Elizabeth Edwards: Listen to Cindy Sheehan

One mother who buried a son says it's time for the president to hear from another one.

By T.g.

Published August 16, 2005 6:28PM (EDT)

Cindy Sheehan is picking up support today from another woman who knows what it's like to lose a son. In an email to supporters, Elizabeth Edwards, whose son Wade was killed in a car accident in 1996, says that it is time for George W. Bush to listen to whatever message Cindy Sheehan wants to deliver.

"Cindy Sheehan is asking a very simple thing of her government, and she and her family, and most particularly Casey, have paid a very dear price for the right to ask this," Edwards writes. "Cindy wants Casey's death to have meant as much as his life -- lived fully -- might have meant. I know this, as does every mother who has ever stood where we stand."

Edwards says that Bush is wrong if he thinks he's heard enough about Iraq. "Whether you agree or disagree with every part, or any part, of what Cindy wants to say, you know it is better that the president hear different opinions, particularly from those with such a deep and personal interest in the decisions of our government. Today, another voice would be helpful. Cindy Sheehan can be that voice. She has earned the right to be that voice."
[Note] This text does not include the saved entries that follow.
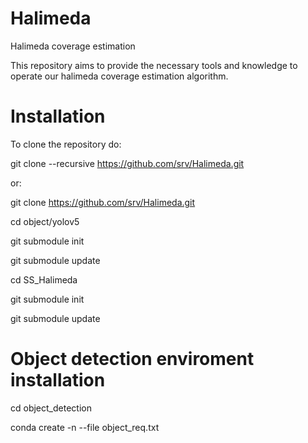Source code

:# Halimeda
Halimeda coverage estimation

This repository aims to provide the necessary tools and knowledge to operate our halimeda coverage estimation algorithm.

# Installation

To clone the repository do:

git clone --recursive https://github.com/srv/Halimeda.git

or:

git clone https://github.com/srv/Halimeda.git

cd object/yolov5

git submodule init

git submodule update

cd SS_Halimeda

git submodule init

git submodule update

# Object detection enviroment installation

cd object_detection

conda create -n <environment-name> --file object_req.txt


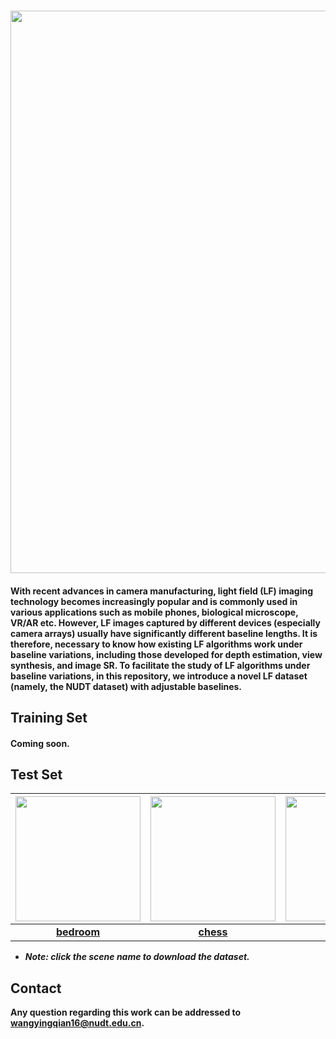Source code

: ### <img src="https://raw.github.com/YingqianWang/NUDT-Dataset/master/Fig/overview.jpg" width="900">
#### With recent advances in camera manufacturing, light field (LF) imaging technology becomes increasingly popular and is commonly used in various applications such as mobile phones, biological microscope, VR/AR etc. However, LF images captured by different devices (especially camera arrays) usually have significantly different baseline lengths. It is therefore, necessary to know how existing LF algorithms work under baseline variations, including those developed for depth estimation, view synthesis, and image SR. To facilitate the study of LF algorithms under baseline variations, in this repository, we introduce a novel LF dataset (namely, the NUDT dataset) with adjustable baselines.

## Training Set
#### Coming soon.

## Test Set

| <img src="https://raw.github.com/YingqianWang/NUDT-Dataset/master/Fig/bedroom.jpg" width="200"> | <img src="https://raw.github.com/YingqianWang/NUDT-Dataset/master/Fig/chess.jpg" width="200"> | <img src="https://raw.github.com/YingqianWang/NUDT-Dataset/master/Fig/robot.jpg" width="200"> | <img src="https://raw.github.com/YingqianWang/NUDT-Dataset/master/Fig/study.jpg" width="200"> |
| :----------: |  :-----: | :-------: | :-------: |
| [**bedroom**](https://wyqdatabase.s3-us-west-1.amazonaws.com/bedroom.zip) | [**chess**](https://wyqdatabase.s3-us-west-1.amazonaws.com/chess.zip) | [**robot**](https://wyqdatabase.s3-us-west-1.amazonaws.com/robot.zip) | [**study**](https://wyqdatabase.s3-us-west-1.amazonaws.com/study.zip) |
* ***Note: click the scene name to download the dataset.***

## Contact
**Any question regarding this work can be addressed to wangyingqian16@nudt.edu.cn.**
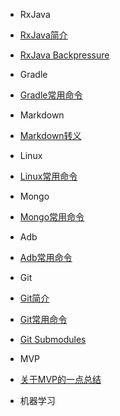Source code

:- RxJava

 - [RxJava简介](rxjava/rxjava.md)
 - [RxJava Backpressure](rxjava/rxjava-backpressure.md)

- Gradle
 - [Gradle常用命令](gradle-command.md)

- Markdown
 - [Markdown转义](markdown-escape.md)

- Linux
 - [Linux常用命令](linux-command.md)

- Mongo
 - [Mongo常用命令](mongo-command.md)

- Adb
 - [Adb常用命令](adb-command.md)

- Git
 - [Git简介](git/git.md)
 - [Git常用命令](git/git-command.md)
 - [Git Submodules](git/git-submodules.md)

- MVP
 - [关于MVP的一点总结](mvp-summary.md)

- 机器学习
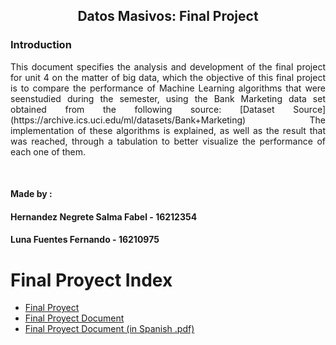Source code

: <html>
<h2 align="center" > Datos Masivos: Final Project</h2>
<h3>Introduction</h3>

<p align="justify" >
This document specifies the analysis and development of the final project for unit 4 on the matter of big data, which the objective of this final project is to compare the performance of Machine Learning algorithms that were seenstudied during the semester, using  the Bank Marketing data set obtained from the following source:
[Dataset Source](https://archive.ics.uci.edu/ml/datasets/Bank+Marketing)
The implementation of these algorithms is explained, as well as the result that was reached, through a tabulation to better visualize the performance of each one of them.
</p>

<br>
<h4>Made by : </h4>
<h4>Hernandez Negrete Salma Fabel - 16212354</h4>
<h4>Luna Fuentes Fernando - 16210975</h4>
</html>

# Final Proyect Index

- [Final Proyect](https://github.com/everthx/datos_masivos/blob/finalProject/finalProject/FinalProyect.scala)
- [Final Proyect Document](https://github.com/everthx/datos_masivos/blob/finalProject/finalProject/Final%20Proyect%20Document.md#-final-project-document)
- [Final Proyect Document (in Spanish .pdf)]()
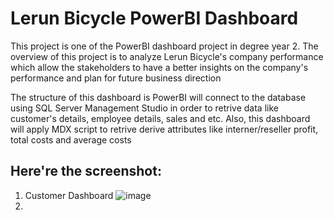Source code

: # Lerun Bicycle PowerBI Dashboard
This project is one of the PowerBI dashboard project in degree year 2. The overview of this project is to analyze Lerun Bicycle's company performance which allow the stakeholders to have a better insights on the company's performance and plan for future business direction

The structure of this dashboard is PowerBI will connect to the database using SQL Server Management Studio in order to retrive data like customer's details, employee details, sales and etc. Also, this dashboard will apply MDX script to retrive derive attributes like interner/reseller profit, total costs and average costs

## Here're the screenshot:
1. Customer Dashboard
![image](https://github.com/chinpang99/Power-BI/assets/26712638/cf9a769f-85b6-4f16-8f02-d59c159ab670)
3. 
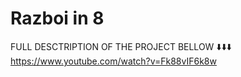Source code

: # Razboi in 8

 FULL DESCTRIPTION OF THE PROJECT BELLOW ⬇️⬇️⬇️
https://www.youtube.com/watch?v=Fk88vIF6k8w
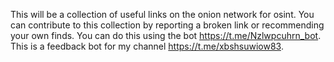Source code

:This will be a collection of useful links on the onion network for osint.
You can contribute to this collection by reporting a broken link or recommending your own finds.
You can do this using the bot https://t.me/Nzlwpcuhrn_bot.
This is a feedback bot for my channel https://t.me/xbshsuwiow83. 
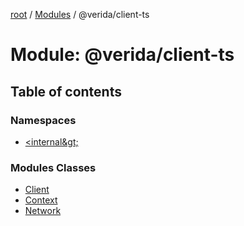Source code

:[root](../README.md) / [Modules](../modules.md) / @verida/client-ts

# Module: @verida/client-ts

## Table of contents

### Namespaces

- [&lt;internal\&gt;](verida_client_ts._internal_.md)

### Modules Classes

- [Client](../classes/verida_client_ts.Client.md)
- [Context](../classes/verida_client_ts.Context.md)
- [Network](../classes/verida_client_ts.Network.md)
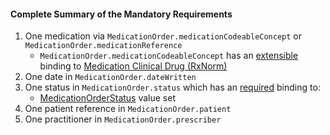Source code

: #### Complete Summary of the Mandatory Requirements


1.  One medication via `MedicationOrder.medicationCodeableConcept` or `MedicationOrder.medicationReference`   
     -  `MedicationOrder.medicationCodeableConcept` has an [extensible](http://hl7-fhir.github.io/terminologies.html#extensible) binding to [Medication Clinical Drug (RxNorm)]
1.  One date in `MedicationOrder.dateWritten`
1.  One status in `MedicationOrder.status` which has an [required](http://hl7-fhir.github.io/terminologies.html#required) binding to:
    -   [MedicationOrderStatus] value set 
1.  One patient reference in `MedicationOrder.patient`
1.  One practitioner in `MedicationOrder.prescriber`


  [Medication Clinical Drug (RxNorm)]: valueset-daf-medication-codes.html
  [MedicationOrderStatus]: http://hl7-fhir.github.io/valueset-medication-order-status.html
[MedicationStatementStatus]: http://hl7-fhir.github.io/valueset-medication-statement-status.html
 

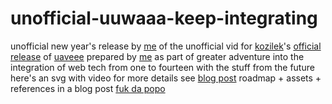unofficial-uuwaaa-keep-integrating
==================================

unofficial new year's release by [me](http://rafszul.github.io/2014/12/05/1st/) of the unofficial vid for [kozilek](https://soundcloud.com/kozilek)'s [official release](https://soundcloud.com/havingfunwithrecords) of [uaveee](https://soundcloud.com/havingfunwithrecords/kozilek-uuwaa) prepared by [me](http://codepen.io/rafszul/) as part of greater adventure into the integration of web tech from one to fourteen with the stuff from the future  here's an svg with video  for more details see [blog post](http://codepen.io/rafszul/syntax-error/unofficial-uuwaaa-keep-integrating)  roadmap + assets + references in a blog post [fuk da popo](http://codepen.io/rafszul/syntax-error/fuk-da-popo)
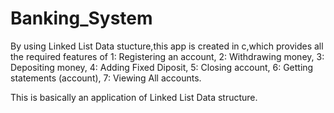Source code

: # Banking_System
By using Linked List Data stucture,this app is created in c,which provides all the required features of 
1: Registering an account,
2: Withdrawing money,
3: Depositing money,
4: Adding Fixed Diposit,
5: Closing account,
6: Getting statements (account),
7: Viewing All accounts.

This is basically an application of Linked List Data structure.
Edwards says Bush's "cavalier dismissal" of Sheehan's request is "emblematic" of a greater problem. "This is a mother who raised her son to love his country enough to serve," she writes. "This is a mother who lived the impossible life of a mother of a soldier serving in Iraq, unable to sleep when he sleeps, unable to sleep when he is on duty, unable to watch the television, unable to stop watching the television. And when the worst does happen, when the world comes crashing down and she puts the boy she bore, the boy she taught, the boy she loved in the ground, what does that government say to her? It says we'll do the talking; we don't need to hear from you. If we are decent and compassionate, if we know the lessons we taught our children, or if, selfishly, all we want is the long line of the brave to protect us in the future, we should listen to the mothers now."